Tuesday, April 26, 2005

Papa Part II

Part I

There followed a week of relative media sanity largely featuring Michael Jackson, and then… Smoke Cam!

Smoke Cam, a trembling, closeup shot of the Sistine Chapel’s chimney nestled in the lower right-hand corner of my screen, lent great spiritual gravitas to discussions of the Dodgers and whom Donald Trump has most recently called an idiot. Fox News had Smoke Cam available for download on the Internet so as not to miss a moment of the Hot! Absolutely nothing coming out of the smokestack! Action! I virtually joined the pilgrims in St. Peter’s Square in the staring for a while, then, conceding that perhaps the conclave could proceed without my participation for the time being, switched over to a rerun of The Cosby Show. (It was the one where Vanessa wears makeup without permission! Only entertainment of that caliber could tear me from Smoke Cam.)

Accompanying Smoke Cam were detailed explanations of what was going on in the Papal conclave, supposedly top secret but apparently subject to scrutiny by flyover CGI tours. Much discussed was the practice of the cardinals writing the name of their chosen candidate on slip of paper, then placing it into a chalice.

“It’s sort of like,” one commentator explained brightly, “they do on Survivor.” Which would explain the leaked footage of the Archbishop of Utrecht holding up a slip of paper on which he had written “Big Raz!” and a smiley face as he whispered, “I really like Angelo Sodano’s work on 'Letter For the Celebration of the Italian National Liturgy Week,' but his performance in the Extreme Unction Immunity Challenge was, I’m afraid, less than papal.”
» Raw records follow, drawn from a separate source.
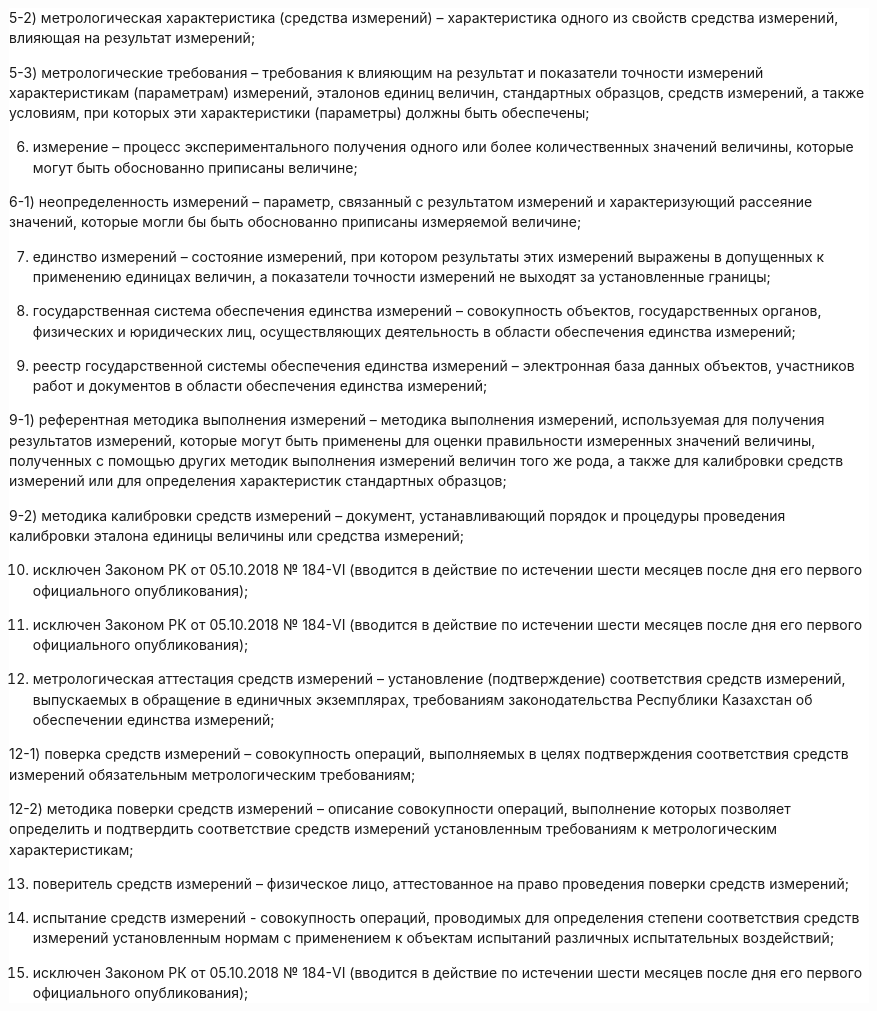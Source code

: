 5-2) метрологическая характеристика (средства измерений) – характеристика одного из свойств средства измерений, влияющая на результат измерений;

5-3) метрологические требования – требования к влияющим на результат и показатели точности измерений характеристикам (параметрам) измерений, эталонов единиц величин, стандартных образцов, средств измерений, а также условиям, при которых эти характеристики (параметры) должны быть обеспечены;

6) измерение – процесс экспериментального получения одного или более количественных значений величины, которые могут быть обоснованно приписаны величине;

6-1) неопределенность измерений – параметр, связанный с результатом измерений и характеризующий рассеяние значений, которые могли бы быть обоснованно приписаны измеряемой величине;

7) единство измерений – состояние измерений, при котором результаты этих измерений выражены в допущенных к применению единицах величин, а показатели точности измерений не выходят за установленные границы;

8) государственная система обеспечения единства измерений – совокупность объектов, государственных органов, физических и юридических лиц, осуществляющих деятельность в области обеспечения единства измерений;

9) реестр государственной системы обеспечения единства измерений – электронная база данных объектов, участников работ и документов в области обеспечения единства измерений;

9-1) референтная методика выполнения измерений – методика выполнения измерений, используемая для получения результатов измерений, которые могут быть применены для оценки правильности измеренных значений величины, полученных с помощью других методик выполнения измерений величин того же рода, а также для калибровки средств измерений или для определения характеристик стандартных образцов;

9-2) методика калибровки средств измерений – документ, устанавливающий порядок и процедуры проведения калибровки эталона единицы величины или средства измерений;

10) исключен Законом РК от 05.10.2018 № 184-VІ (вводится в действие по истечении шести месяцев после дня его первого официального опубликования);

11) исключен Законом РК от 05.10.2018 № 184-VІ (вводится в действие по истечении шести месяцев после дня его первого официального опубликования);

12) метрологическая аттестация средств измерений – установление (подтверждение) соответствия средств измерений, выпускаемых в обращение в единичных экземплярах, требованиям законодательства Республики Казахстан об обеспечении единства измерений;

12-1) поверка средств измерений – совокупность операций, выполняемых в целях подтверждения соответствия средств измерений обязательным метрологическим требованиям;

12-2) методика поверки средств измерений – описание совокупности операций, выполнение которых позволяет определить и подтвердить соответствие средств измерений установленным требованиям к метрологическим характеристикам;

13) поверитель средств измерений – физическое лицо, аттестованное на право проведения поверки средств измерений;

14) испытание средств измерений - совокупность операций, проводимых для определения степени соответствия средств измерений установленным нормам с применением к объектам испытаний различных испытательных воздействий;

15) исключен Законом РК от 05.10.2018 № 184-VІ (вводится в действие по истечении шести месяцев после дня его первого официального опубликования);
Following Jeff Probst’s appearance to transport the ballots across the Tiber River via JetSki, the smoke at last arose.

I missed it.

I heard the news not with the ringing of steeple bells but the sharp chime alert of a new text message: “HABEMUS PAPAM. WATING FOR REVEAL.”

I picked up my skirt and I ran to St. Peter’s Square.

I ran to St. Peter’s Square via CNN, where Wolf Blitzer was tap dancing like Gene Kelly on a rainy sidewalk. Forty-five minutes had passed since Smoke Cam had justified its existence, and he was running out of ways to say “We expect the new pontiff to appear any tiiiiiiiiiime… NOW! No, NOW! No…wait.” I sat on the floor of the campus bookstore, leaning against a display of cotton miniskirts and tipping my head back, a starving baby sparrow eager to glimpse my new Papa.

I saw Benedict XVI in his leisure papal array for the first time in a picture on The Drudge Report. I blinked, seeing a man not The Deuce in those heavy white garments, that thin sliver of a cap. Because, for twenty-seven years…he was popeness.